■ Directions for this task
Set down the data below exactly; pictures stay out.

■ Data for this exercise

◆ ◆ ◆ ◆ ◆

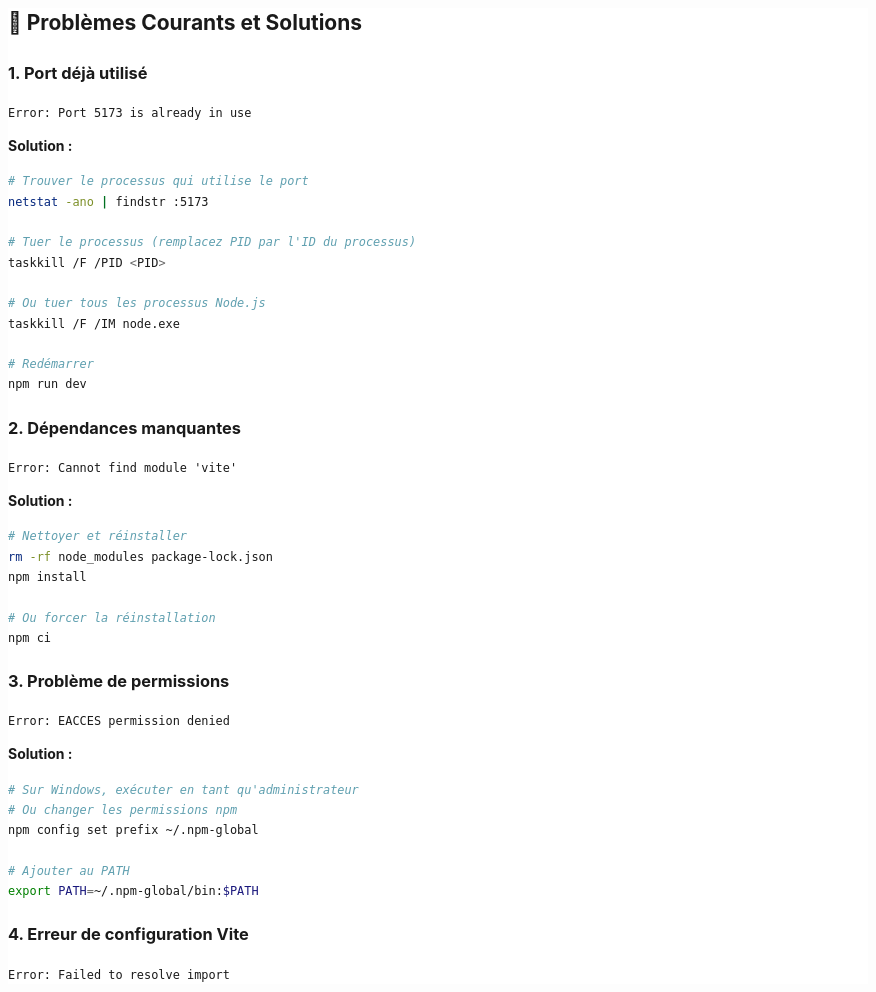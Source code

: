 ## 🚨 Problèmes Courants et Solutions

### 1. Port déjà utilisé
```
Error: Port 5173 is already in use
```

**Solution :**
```bash
# Trouver le processus qui utilise le port
netstat -ano | findstr :5173

# Tuer le processus (remplacez PID par l'ID du processus)
taskkill /F /PID <PID>

# Ou tuer tous les processus Node.js
taskkill /F /IM node.exe

# Redémarrer
npm run dev
```

### 2. Dépendances manquantes
```
Error: Cannot find module 'vite'
```

**Solution :**
```bash
# Nettoyer et réinstaller
rm -rf node_modules package-lock.json
npm install

# Ou forcer la réinstallation
npm ci
```

### 3. Problème de permissions
```
Error: EACCES permission denied
```

**Solution :**
```bash
# Sur Windows, exécuter en tant qu'administrateur
# Ou changer les permissions npm
npm config set prefix ~/.npm-global

# Ajouter au PATH
export PATH=~/.npm-global/bin:$PATH
```

### 4. Erreur de configuration Vite
```
Error: Failed to resolve import
```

◆ ◆ ◆ ◆ ◆

■ Solution to this exercise
Source code

: ## 🚨 Problèmes Courants et Solutions

### 1. Port déjà utilisé
```
Error: Port 5173 is already in use
```

**Solution :**
```bash
# Trouver le processus qui utilise le port
netstat -ano | findstr :5173

# Tuer le processus (remplacez PID par l'ID du processus)
taskkill /F /PID <PID>

# Ou tuer tous les processus Node.js
taskkill /F /IM node.exe

# Redémarrer
npm run dev
```

### 2. Dépendances manquantes
```
Error: Cannot find module 'vite'
```

**Solution :**
```bash
# Nettoyer et réinstaller
rm -rf node_modules package-lock.json
npm install

# Ou forcer la réinstallation
npm ci
```

### 3. Problème de permissions
```
Error: EACCES permission denied
```

**Solution :**
```bash
# Sur Windows, exécuter en tant qu'administrateur
# Ou changer les permissions npm
npm config set prefix ~/.npm-global

# Ajouter au PATH
export PATH=~/.npm-global/bin:$PATH
```

### 4. Erreur de configuration Vite
```
Error: Failed to resolve import
```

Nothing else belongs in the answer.